Pictures should be excluded; otherwise, copy every entry exactly.

*** Supplied information ***

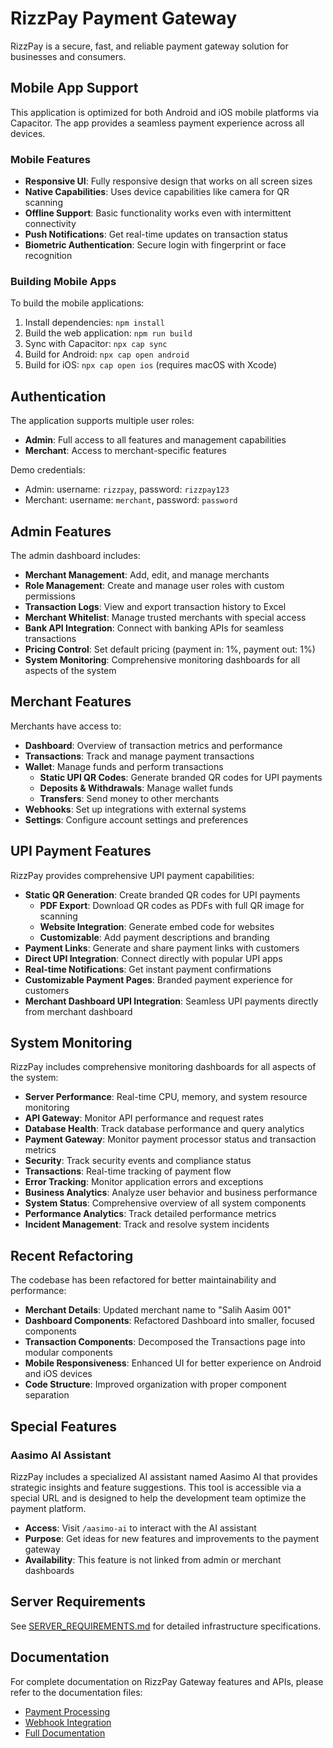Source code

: 
# RizzPay Payment Gateway

RizzPay is a secure, fast, and reliable payment gateway solution for businesses and consumers.

## Mobile App Support

This application is optimized for both Android and iOS mobile platforms via Capacitor. The app provides a seamless payment experience across all devices.

### Mobile Features

- **Responsive UI**: Fully responsive design that works on all screen sizes
- **Native Capabilities**: Uses device capabilities like camera for QR scanning
- **Offline Support**: Basic functionality works even with intermittent connectivity
- **Push Notifications**: Get real-time updates on transaction status
- **Biometric Authentication**: Secure login with fingerprint or face recognition

### Building Mobile Apps

To build the mobile applications:

1. Install dependencies: `npm install`
2. Build the web application: `npm run build`
3. Sync with Capacitor: `npx cap sync`
4. Build for Android: `npx cap open android`
5. Build for iOS: `npx cap open ios` (requires macOS with Xcode)

## Authentication

The application supports multiple user roles:

- **Admin**: Full access to all features and management capabilities
- **Merchant**: Access to merchant-specific features

Demo credentials:
- Admin: username: `rizzpay`, password: `rizzpay123`
- Merchant: username: `merchant`, password: `password`

## Admin Features

The admin dashboard includes:

- **Merchant Management**: Add, edit, and manage merchants
- **Role Management**: Create and manage user roles with custom permissions
- **Transaction Logs**: View and export transaction history to Excel
- **Merchant Whitelist**: Manage trusted merchants with special access
- **Bank API Integration**: Connect with banking APIs for seamless transactions
- **Pricing Control**: Set default pricing (payment in: 1%, payment out: 1%)
- **System Monitoring**: Comprehensive monitoring dashboards for all aspects of the system

## Merchant Features

Merchants have access to:

- **Dashboard**: Overview of transaction metrics and performance
- **Transactions**: Track and manage payment transactions
- **Wallet**: Manage funds and perform transactions
  - **Static UPI QR Codes**: Generate branded QR codes for UPI payments
  - **Deposits & Withdrawals**: Manage wallet funds
  - **Transfers**: Send money to other merchants
- **Webhooks**: Set up integrations with external systems
- **Settings**: Configure account settings and preferences

## UPI Payment Features

RizzPay provides comprehensive UPI payment capabilities:

- **Static QR Generation**: Create branded QR codes for UPI payments
  - **PDF Export**: Download QR codes as PDFs with full QR image for scanning
  - **Website Integration**: Generate embed code for websites
  - **Customizable**: Add payment descriptions and branding
- **Payment Links**: Generate and share payment links with customers
- **Direct UPI Integration**: Connect directly with popular UPI apps
- **Real-time Notifications**: Get instant payment confirmations
- **Customizable Payment Pages**: Branded payment experience for customers
- **Merchant Dashboard UPI Integration**: Seamless UPI payments directly from merchant dashboard

## System Monitoring

RizzPay includes comprehensive monitoring dashboards for all aspects of the system:

- **Server Performance**: Real-time CPU, memory, and system resource monitoring
- **API Gateway**: Monitor API performance and request rates
- **Database Health**: Track database performance and query analytics
- **Payment Gateway**: Monitor payment processor status and transaction metrics
- **Security**: Track security events and compliance status
- **Transactions**: Real-time tracking of payment flow
- **Error Tracking**: Monitor application errors and exceptions
- **Business Analytics**: Analyze user behavior and business performance
- **System Status**: Comprehensive overview of all system components
- **Performance Analytics**: Track detailed performance metrics
- **Incident Management**: Track and resolve system incidents

## Recent Refactoring

The codebase has been refactored for better maintainability and performance:

- **Merchant Details**: Updated merchant name to "Salih Aasim 001"
- **Dashboard Components**: Refactored Dashboard into smaller, focused components
- **Transaction Components**: Decomposed the Transactions page into modular components
- **Mobile Responsiveness**: Enhanced UI for better experience on Android and iOS devices
- **Code Structure**: Improved organization with proper component separation

## Special Features

### Aasimo AI Assistant

RizzPay includes a specialized AI assistant named Aasimo AI that provides strategic insights and feature suggestions. This tool is accessible via a special URL and is designed to help the development team optimize the payment platform.

- **Access**: Visit `/aasimo-ai` to interact with the AI assistant
- **Purpose**: Get ideas for new features and improvements to the payment gateway
- **Availability**: This feature is not linked from admin or merchant dashboards

## Server Requirements

See [SERVER_REQUIREMENTS.md](SERVER_REQUIREMENTS.md) for detailed infrastructure specifications.

## Documentation

For complete documentation on RizzPay Gateway features and APIs, please refer to the documentation files:

- [Payment Processing](PAYMENT_README.md)
- [Webhook Integration](WEBHOOK_README.md)
- [Full Documentation](RIZZPAY_DOCUMENTATION.md)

*** End of Supplied information ***

» **Problem solution**:
Source code

: 
# RizzPay Payment Gateway

RizzPay is a secure, fast, and reliable payment gateway solution for businesses and consumers.

## Mobile App Support

This application is optimized for both Android and iOS mobile platforms via Capacitor. The app provides a seamless payment experience across all devices.

### Mobile Features

- **Responsive UI**: Fully responsive design that works on all screen sizes
- **Native Capabilities**: Uses device capabilities like camera for QR scanning
- **Offline Support**: Basic functionality works even with intermittent connectivity
- **Push Notifications**: Get real-time updates on transaction status
- **Biometric Authentication**: Secure login with fingerprint or face recognition

### Building Mobile Apps

To build the mobile applications:

1. Install dependencies: `npm install`
2. Build the web application: `npm run build`
3. Sync with Capacitor: `npx cap sync`
4. Build for Android: `npx cap open android`
5. Build for iOS: `npx cap open ios` (requires macOS with Xcode)

## Authentication

The application supports multiple user roles:

- **Admin**: Full access to all features and management capabilities
- **Merchant**: Access to merchant-specific features

Demo credentials:
- Admin: username: `rizzpay`, password: `rizzpay123`
- Merchant: username: `merchant`, password: `password`

## Admin Features

The admin dashboard includes:

- **Merchant Management**: Add, edit, and manage merchants
- **Role Management**: Create and manage user roles with custom permissions
- **Transaction Logs**: View and export transaction history to Excel
- **Merchant Whitelist**: Manage trusted merchants with special access
- **Bank API Integration**: Connect with banking APIs for seamless transactions
- **Pricing Control**: Set default pricing (payment in: 1%, payment out: 1%)
- **System Monitoring**: Comprehensive monitoring dashboards for all aspects of the system

## Merchant Features

Merchants have access to:

- **Dashboard**: Overview of transaction metrics and performance
- **Transactions**: Track and manage payment transactions
- **Wallet**: Manage funds and perform transactions
  - **Static UPI QR Codes**: Generate branded QR codes for UPI payments
  - **Deposits & Withdrawals**: Manage wallet funds
  - **Transfers**: Send money to other merchants
- **Webhooks**: Set up integrations with external systems
- **Settings**: Configure account settings and preferences

## UPI Payment Features

RizzPay provides comprehensive UPI payment capabilities:

- **Static QR Generation**: Create branded QR codes for UPI payments
  - **PDF Export**: Download QR codes as PDFs with full QR image for scanning
  - **Website Integration**: Generate embed code for websites
  - **Customizable**: Add payment descriptions and branding
- **Payment Links**: Generate and share payment links with customers
- **Direct UPI Integration**: Connect directly with popular UPI apps
- **Real-time Notifications**: Get instant payment confirmations
- **Customizable Payment Pages**: Branded payment experience for customers
- **Merchant Dashboard UPI Integration**: Seamless UPI payments directly from merchant dashboard

## System Monitoring

RizzPay includes comprehensive monitoring dashboards for all aspects of the system:

- **Server Performance**: Real-time CPU, memory, and system resource monitoring
- **API Gateway**: Monitor API performance and request rates
- **Database Health**: Track database performance and query analytics
- **Payment Gateway**: Monitor payment processor status and transaction metrics
- **Security**: Track security events and compliance status
- **Transactions**: Real-time tracking of payment flow
- **Error Tracking**: Monitor application errors and exceptions
- **Business Analytics**: Analyze user behavior and business performance
- **System Status**: Comprehensive overview of all system components
- **Performance Analytics**: Track detailed performance metrics
- **Incident Management**: Track and resolve system incidents

## Recent Refactoring

The codebase has been refactored for better maintainability and performance:

- **Merchant Details**: Updated merchant name to "Salih Aasim 001"
- **Dashboard Components**: Refactored Dashboard into smaller, focused components
- **Transaction Components**: Decomposed the Transactions page into modular components
- **Mobile Responsiveness**: Enhanced UI for better experience on Android and iOS devices
- **Code Structure**: Improved organization with proper component separation

## Special Features

### Aasimo AI Assistant

RizzPay includes a specialized AI assistant named Aasimo AI that provides strategic insights and feature suggestions. This tool is accessible via a special URL and is designed to help the development team optimize the payment platform.

- **Access**: Visit `/aasimo-ai` to interact with the AI assistant
- **Purpose**: Get ideas for new features and improvements to the payment gateway
- **Availability**: This feature is not linked from admin or merchant dashboards

## Server Requirements

See [SERVER_REQUIREMENTS.md](SERVER_REQUIREMENTS.md) for detailed infrastructure specifications.

## Documentation

For complete documentation on RizzPay Gateway features and APIs, please refer to the documentation files:

- [Payment Processing](PAYMENT_README.md)
- [Webhook Integration](WEBHOOK_README.md)
- [Full Documentation](RIZZPAY_DOCUMENTATION.md)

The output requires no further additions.